Making the NHS a “hostile environment” for migrants demeans our country

openDemocracy
openDemocracy
Published in
4 min readJan 28, 2017

ERIN DEXTER

Image: Flickr/SMA

As the Calais “jungle” migrant camp closes today, high profile controversy over the UK’s external borders are only one side of the story.

Three years have passed since Theresa May, then home secretary, committed to creating a “hostile environment” for so-called “illegal” migrants in the UK. Since then the UK has reinforced and multiplied its inland borders, making border guards of teachers, landlords, and healthcare workers.

The hostile landscape created by May is not just making life uncomfortable for migrants within the UK, it is deterring vulnerable people from accessing vital services, and endangering lives.

Earlier this month St George’s University Hospitals Foundation Trust announced that it was piloting new proposals to require women in labour who presented at the trust, to present photo ID or proof of right to remain in the UK. The move is purportedly to reduce the abuse of the health system by ‘health tourists’, though there are anecdotal reports from round the country that similar schemes are operating and British-born black women are being asked to produce their passports before accesssing care.

The proposals are frankly absurd. Women in labour who don’t have their documents will, according to a document revealed in the Health Services Journal, “be referred to the trust’s overseas patient team for specialist document screening, in liaison with the UK Border Agency and the Home Office” — presumably whilst being sent out to labour in the carpark.

These proposals are just the latest in a series of dangerous changes that are preventing ill people from accessing healthcare because they are afraid of the consequences.

The 2014 Immigration Act saw the introduction of the ‘migrant and visitor cost recovery programme’, which has dramatically increased the presence of the Home Office and immigration enforcement within the health service. For those not ‘ordinarily’ resident in the UK non-emergency healthcare is now billed at 150% of the cost to the NHS, meaning that having a baby in the NHS can cost the individual up to £9000, depending on the complications of the birth.

After giving birth in an East London hospital, Efe received a bill for £9000. ‘I took no notice of the letter. I just left it there,’ she told me, ‘I couldn’t pay.’ But the letters did not stop coming and soon they became threatening, informing Efe that failure to pay the bill would be used against her in her asylum claim.

It is women like Efe who are put in this position, often trafficked or irregular entrants, women who have overstayed visas or entered legally and fled abusive relationships, and women who are not allowed to work and have no form of income. Is it worth the expense of seeking this ‘cost recovery’, when the financial gains are likely to be so small? And if not for financial gain, what is the point of this punitive scheme if not to identify illegal immigrants at their most vulnerable. Efe is paying £50 a month towards her bill, a bill she will probably never pay off with money she doesn’t have to spare.

Officially the introduction of this programme was introduced for financial reasons. But initial evidence being collected by campaigners suggests that overseas visitors teams are not even making enough money from these schemes to cover their overheads, hardly surprising when you consider the group of people they are targeting. And with figures from the Health and Social Care Information Centre (HSCIC) showing that requests for patient data from the Home Office have recently tripled — from 725 in the first three months of 2014 to 2367 in the same period of 2016 — the suspicion is that although putatively aimed at ‘cost recovery’ the Home Office is increasingly using information gathered from hospitals to find and identify people of insecure immigration status.

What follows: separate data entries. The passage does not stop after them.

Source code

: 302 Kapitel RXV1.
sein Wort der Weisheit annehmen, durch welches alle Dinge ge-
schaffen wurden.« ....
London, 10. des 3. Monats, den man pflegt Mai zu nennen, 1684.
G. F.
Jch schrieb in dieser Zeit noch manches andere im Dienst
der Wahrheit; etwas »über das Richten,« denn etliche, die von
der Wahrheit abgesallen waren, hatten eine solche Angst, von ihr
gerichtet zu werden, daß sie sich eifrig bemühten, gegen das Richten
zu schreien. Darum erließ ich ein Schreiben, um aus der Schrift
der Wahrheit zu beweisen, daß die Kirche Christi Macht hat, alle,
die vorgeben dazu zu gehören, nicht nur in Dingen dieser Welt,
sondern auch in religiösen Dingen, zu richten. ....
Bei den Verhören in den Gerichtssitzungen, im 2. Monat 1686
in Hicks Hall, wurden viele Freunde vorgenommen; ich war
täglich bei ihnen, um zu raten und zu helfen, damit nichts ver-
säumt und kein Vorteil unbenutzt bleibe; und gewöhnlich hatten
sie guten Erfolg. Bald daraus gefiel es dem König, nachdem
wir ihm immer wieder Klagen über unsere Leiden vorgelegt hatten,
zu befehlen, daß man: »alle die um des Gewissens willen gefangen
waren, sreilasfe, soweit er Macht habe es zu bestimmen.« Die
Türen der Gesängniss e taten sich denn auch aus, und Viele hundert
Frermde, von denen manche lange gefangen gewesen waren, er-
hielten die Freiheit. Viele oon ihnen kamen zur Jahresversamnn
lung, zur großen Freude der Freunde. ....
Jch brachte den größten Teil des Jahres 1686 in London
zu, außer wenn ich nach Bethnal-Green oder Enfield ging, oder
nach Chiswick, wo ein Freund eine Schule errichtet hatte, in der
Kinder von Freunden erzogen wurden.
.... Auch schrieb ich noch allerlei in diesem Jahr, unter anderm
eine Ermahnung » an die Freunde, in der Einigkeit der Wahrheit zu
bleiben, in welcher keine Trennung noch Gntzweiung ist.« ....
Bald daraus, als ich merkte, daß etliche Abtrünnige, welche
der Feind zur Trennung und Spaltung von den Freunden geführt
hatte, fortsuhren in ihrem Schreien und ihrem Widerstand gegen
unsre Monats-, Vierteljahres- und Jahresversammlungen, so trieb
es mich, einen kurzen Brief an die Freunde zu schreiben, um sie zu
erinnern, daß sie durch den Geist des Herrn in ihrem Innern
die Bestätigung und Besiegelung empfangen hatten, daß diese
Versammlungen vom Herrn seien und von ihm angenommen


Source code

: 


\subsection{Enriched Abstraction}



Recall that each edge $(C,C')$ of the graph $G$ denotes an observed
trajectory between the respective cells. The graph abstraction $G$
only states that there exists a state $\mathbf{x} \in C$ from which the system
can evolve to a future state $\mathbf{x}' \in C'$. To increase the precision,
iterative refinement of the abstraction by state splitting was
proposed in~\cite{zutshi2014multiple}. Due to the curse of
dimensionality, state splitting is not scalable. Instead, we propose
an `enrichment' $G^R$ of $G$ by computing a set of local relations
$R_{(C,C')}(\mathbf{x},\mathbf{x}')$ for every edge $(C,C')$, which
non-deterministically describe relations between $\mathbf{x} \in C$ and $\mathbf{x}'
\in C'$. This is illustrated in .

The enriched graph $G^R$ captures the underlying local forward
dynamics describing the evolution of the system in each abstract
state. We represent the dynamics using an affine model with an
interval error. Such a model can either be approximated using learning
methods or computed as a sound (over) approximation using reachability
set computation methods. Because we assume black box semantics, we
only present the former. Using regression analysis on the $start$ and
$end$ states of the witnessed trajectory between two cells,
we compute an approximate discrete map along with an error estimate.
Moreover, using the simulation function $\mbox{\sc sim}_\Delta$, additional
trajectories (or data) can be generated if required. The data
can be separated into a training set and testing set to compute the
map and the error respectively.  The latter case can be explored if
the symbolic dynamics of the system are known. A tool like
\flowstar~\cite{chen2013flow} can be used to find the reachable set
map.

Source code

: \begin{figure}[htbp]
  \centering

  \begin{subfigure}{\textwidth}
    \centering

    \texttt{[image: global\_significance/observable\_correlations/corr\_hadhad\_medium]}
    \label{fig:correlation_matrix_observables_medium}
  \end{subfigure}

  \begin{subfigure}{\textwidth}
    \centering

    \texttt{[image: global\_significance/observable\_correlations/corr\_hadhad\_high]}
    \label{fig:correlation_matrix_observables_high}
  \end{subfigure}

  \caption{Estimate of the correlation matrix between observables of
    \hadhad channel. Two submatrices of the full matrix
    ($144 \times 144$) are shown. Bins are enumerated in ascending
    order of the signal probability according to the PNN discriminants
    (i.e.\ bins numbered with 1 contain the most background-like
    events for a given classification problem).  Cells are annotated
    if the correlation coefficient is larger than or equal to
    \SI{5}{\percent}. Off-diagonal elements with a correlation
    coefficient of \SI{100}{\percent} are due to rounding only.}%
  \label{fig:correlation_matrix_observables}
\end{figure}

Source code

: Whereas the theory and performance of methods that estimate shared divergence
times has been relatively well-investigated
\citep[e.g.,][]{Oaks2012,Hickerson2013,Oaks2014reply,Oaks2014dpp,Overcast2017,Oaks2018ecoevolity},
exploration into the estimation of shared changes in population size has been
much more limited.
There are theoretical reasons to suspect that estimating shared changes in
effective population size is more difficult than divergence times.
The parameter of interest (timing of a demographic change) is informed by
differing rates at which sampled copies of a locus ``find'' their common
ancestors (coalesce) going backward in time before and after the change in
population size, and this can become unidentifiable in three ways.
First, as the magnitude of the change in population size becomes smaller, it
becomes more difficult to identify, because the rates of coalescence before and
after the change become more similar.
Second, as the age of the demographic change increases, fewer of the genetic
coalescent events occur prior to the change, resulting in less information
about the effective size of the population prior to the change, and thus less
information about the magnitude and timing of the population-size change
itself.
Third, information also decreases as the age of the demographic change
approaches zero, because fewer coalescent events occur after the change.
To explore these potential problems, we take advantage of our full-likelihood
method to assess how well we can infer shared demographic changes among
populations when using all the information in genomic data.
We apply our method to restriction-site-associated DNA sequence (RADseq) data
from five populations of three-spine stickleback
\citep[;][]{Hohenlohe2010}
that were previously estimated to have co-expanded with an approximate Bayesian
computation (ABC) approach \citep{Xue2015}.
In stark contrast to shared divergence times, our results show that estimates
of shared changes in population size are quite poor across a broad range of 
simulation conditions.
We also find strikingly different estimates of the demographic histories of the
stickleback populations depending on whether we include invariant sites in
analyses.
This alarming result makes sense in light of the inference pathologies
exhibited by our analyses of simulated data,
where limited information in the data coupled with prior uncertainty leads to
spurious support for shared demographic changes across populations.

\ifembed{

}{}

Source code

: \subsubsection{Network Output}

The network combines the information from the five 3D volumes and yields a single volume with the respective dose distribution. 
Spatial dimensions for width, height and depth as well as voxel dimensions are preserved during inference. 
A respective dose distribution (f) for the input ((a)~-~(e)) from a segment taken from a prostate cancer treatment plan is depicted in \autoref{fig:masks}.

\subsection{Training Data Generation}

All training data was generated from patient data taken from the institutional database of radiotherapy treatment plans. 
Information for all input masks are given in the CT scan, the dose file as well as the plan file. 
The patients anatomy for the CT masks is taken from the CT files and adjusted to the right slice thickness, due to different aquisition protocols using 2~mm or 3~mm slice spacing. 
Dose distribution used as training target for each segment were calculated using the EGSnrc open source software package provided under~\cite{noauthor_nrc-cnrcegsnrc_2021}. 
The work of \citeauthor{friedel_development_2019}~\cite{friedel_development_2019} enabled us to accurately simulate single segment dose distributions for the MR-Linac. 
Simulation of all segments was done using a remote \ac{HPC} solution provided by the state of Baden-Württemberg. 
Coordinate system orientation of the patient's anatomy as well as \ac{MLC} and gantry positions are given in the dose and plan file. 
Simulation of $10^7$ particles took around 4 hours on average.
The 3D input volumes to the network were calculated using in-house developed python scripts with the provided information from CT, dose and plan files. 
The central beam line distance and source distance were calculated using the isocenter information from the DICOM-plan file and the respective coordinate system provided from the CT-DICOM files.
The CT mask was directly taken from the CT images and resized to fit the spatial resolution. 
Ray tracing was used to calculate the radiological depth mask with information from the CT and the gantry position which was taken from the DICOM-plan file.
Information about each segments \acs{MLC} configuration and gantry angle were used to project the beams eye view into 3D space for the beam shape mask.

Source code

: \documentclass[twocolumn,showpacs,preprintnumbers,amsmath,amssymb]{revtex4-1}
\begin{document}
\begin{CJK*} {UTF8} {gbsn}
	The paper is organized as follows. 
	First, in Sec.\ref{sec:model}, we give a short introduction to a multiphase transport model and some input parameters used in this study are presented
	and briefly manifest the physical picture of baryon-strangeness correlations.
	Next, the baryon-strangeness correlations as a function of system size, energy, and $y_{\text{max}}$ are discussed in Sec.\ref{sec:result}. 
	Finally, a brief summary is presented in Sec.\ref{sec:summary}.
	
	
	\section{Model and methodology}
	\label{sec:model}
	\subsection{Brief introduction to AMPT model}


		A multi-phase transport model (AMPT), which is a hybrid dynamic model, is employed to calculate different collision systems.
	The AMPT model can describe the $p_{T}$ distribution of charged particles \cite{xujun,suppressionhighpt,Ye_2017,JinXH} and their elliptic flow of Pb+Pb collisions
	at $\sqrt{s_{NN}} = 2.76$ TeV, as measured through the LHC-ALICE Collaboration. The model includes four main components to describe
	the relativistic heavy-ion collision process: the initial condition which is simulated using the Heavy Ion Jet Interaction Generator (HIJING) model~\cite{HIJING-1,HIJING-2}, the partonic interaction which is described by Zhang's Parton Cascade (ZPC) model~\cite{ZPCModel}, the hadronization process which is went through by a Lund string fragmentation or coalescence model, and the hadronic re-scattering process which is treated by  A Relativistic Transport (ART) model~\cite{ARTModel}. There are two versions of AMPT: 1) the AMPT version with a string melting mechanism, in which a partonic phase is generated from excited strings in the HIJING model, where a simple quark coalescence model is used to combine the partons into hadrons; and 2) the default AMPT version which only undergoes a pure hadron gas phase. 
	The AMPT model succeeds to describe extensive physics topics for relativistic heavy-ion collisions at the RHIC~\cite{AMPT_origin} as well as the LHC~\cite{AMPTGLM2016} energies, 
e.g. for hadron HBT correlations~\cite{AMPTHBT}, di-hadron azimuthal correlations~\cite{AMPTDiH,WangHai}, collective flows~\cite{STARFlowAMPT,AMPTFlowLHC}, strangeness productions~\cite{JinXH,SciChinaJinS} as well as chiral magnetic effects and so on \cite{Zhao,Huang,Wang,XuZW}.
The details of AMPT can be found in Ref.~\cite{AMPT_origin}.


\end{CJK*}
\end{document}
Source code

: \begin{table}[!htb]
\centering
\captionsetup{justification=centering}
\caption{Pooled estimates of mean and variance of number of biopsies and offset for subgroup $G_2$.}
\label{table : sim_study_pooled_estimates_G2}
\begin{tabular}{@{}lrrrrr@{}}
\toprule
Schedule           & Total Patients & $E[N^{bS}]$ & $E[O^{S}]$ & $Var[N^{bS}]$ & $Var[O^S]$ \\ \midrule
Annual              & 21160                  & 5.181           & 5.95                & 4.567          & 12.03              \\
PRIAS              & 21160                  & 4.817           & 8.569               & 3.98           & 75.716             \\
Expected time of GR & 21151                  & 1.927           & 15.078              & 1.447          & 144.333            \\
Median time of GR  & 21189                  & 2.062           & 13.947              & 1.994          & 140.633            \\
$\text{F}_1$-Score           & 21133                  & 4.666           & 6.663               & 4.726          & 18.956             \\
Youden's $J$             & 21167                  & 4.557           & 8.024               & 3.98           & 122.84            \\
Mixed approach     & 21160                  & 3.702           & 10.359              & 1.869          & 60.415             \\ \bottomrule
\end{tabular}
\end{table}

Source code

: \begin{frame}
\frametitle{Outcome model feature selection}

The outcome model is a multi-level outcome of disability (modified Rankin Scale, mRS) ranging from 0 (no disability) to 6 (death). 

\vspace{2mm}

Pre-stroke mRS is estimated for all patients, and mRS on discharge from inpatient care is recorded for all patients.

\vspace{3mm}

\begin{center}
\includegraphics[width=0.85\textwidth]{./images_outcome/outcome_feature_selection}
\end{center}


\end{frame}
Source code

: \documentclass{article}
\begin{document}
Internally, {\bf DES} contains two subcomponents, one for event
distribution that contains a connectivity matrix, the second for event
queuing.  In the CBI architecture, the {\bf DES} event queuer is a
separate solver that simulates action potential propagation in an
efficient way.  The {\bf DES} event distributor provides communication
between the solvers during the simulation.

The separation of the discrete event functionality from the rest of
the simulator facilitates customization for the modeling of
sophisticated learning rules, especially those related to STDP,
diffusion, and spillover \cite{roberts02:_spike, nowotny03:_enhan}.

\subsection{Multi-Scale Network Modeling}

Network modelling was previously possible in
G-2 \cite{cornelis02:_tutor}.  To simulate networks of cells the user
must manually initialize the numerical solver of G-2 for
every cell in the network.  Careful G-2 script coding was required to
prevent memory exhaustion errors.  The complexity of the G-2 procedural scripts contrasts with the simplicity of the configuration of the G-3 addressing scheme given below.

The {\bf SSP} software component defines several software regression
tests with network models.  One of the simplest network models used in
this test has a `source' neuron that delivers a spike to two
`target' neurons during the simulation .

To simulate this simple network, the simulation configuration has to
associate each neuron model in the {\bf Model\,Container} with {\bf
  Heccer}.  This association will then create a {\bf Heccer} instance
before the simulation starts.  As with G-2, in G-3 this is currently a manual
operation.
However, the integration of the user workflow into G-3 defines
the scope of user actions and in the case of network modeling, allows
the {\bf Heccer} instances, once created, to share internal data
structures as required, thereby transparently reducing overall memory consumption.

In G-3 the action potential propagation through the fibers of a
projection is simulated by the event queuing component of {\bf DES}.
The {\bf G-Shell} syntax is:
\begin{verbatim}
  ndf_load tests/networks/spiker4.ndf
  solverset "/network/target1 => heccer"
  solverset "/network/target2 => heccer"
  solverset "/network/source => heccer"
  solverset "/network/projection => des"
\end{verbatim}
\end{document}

Doctors of the World runs a clinic in Bethnal Green which sees many people who are terrified of accessing NHS services. Sarah, a doctor who ran the clinic last year, met a woman with sickle cell disease, a serious inherited blood disease, who had been paying for a previous bill by working illegally but due to tightening restrictions could no longer find work to support herself and two young children.

‘She wasn’t going to her specialist appointments and became dangerously sick, she wouldn’t even go to A&E even though she is fully entitled to emergency care.’ The risks of untreated sickle cell disease include stroke, blindness, and death.

These are dangerous and frankly racist policies. They demonstrate that our government is more committed to its modern day witch-hunt of weeding out people it deems ‘illegal’ than it is to saving the lives of those resident in the UK, regardless of the colour of their skin or their place of birth. We are in danger of following in the footsteps of our Atlantic cousins, who deport hundreds of migrants from their hospital beds every year, some as they lie in comas.

With the health service in turmoil, facing cuts, relentless privatization, and the imminent imposition of a discriminatory and hugely demoralising contract for junior doctors, this issue is in danger of being overlooked by the mainstream press. But we cannot let immigration officers hover around hospitals, we cannot allow politicians to make immigration informants of healthcare workers, and we cannot force vulnerable people to choose between their safety in the UK and their lives. That is not how universal healthcare works.